▶ _Description of the task_
Your task is to gather the lines below that hold the string "begin".

(Stored data entries)

**********

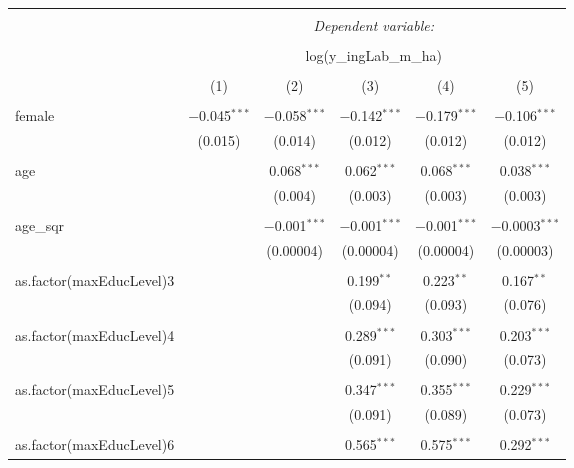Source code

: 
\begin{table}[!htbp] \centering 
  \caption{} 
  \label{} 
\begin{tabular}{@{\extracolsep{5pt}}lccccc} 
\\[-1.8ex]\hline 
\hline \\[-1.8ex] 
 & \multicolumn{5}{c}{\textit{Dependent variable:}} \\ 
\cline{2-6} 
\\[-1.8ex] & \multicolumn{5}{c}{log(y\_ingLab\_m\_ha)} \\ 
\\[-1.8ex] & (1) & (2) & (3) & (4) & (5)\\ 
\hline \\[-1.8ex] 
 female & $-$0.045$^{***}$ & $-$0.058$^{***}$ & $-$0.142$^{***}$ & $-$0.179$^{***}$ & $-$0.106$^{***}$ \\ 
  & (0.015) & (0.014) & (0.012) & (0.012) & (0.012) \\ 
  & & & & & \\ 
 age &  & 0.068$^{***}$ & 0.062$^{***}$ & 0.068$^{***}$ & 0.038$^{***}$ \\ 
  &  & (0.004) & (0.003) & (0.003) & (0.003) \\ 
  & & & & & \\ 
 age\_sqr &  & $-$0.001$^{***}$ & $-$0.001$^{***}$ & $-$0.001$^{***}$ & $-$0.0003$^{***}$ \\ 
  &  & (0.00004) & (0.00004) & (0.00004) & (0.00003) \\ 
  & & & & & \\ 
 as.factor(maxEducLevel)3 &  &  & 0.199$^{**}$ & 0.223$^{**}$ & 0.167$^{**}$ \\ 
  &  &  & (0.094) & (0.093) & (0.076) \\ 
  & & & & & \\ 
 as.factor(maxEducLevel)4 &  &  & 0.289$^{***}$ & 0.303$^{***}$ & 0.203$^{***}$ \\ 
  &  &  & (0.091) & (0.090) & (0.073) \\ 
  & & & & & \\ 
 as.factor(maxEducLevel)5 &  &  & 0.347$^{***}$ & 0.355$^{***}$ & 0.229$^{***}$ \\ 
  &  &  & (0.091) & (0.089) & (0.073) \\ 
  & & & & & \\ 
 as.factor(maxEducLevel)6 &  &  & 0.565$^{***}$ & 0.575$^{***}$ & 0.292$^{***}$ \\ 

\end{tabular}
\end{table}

**********

▶ _Exercise solution_
\begin{table}[!htbp] \centering 
\begin{tabular}{@{\extracolsep{5pt}}lccccc} 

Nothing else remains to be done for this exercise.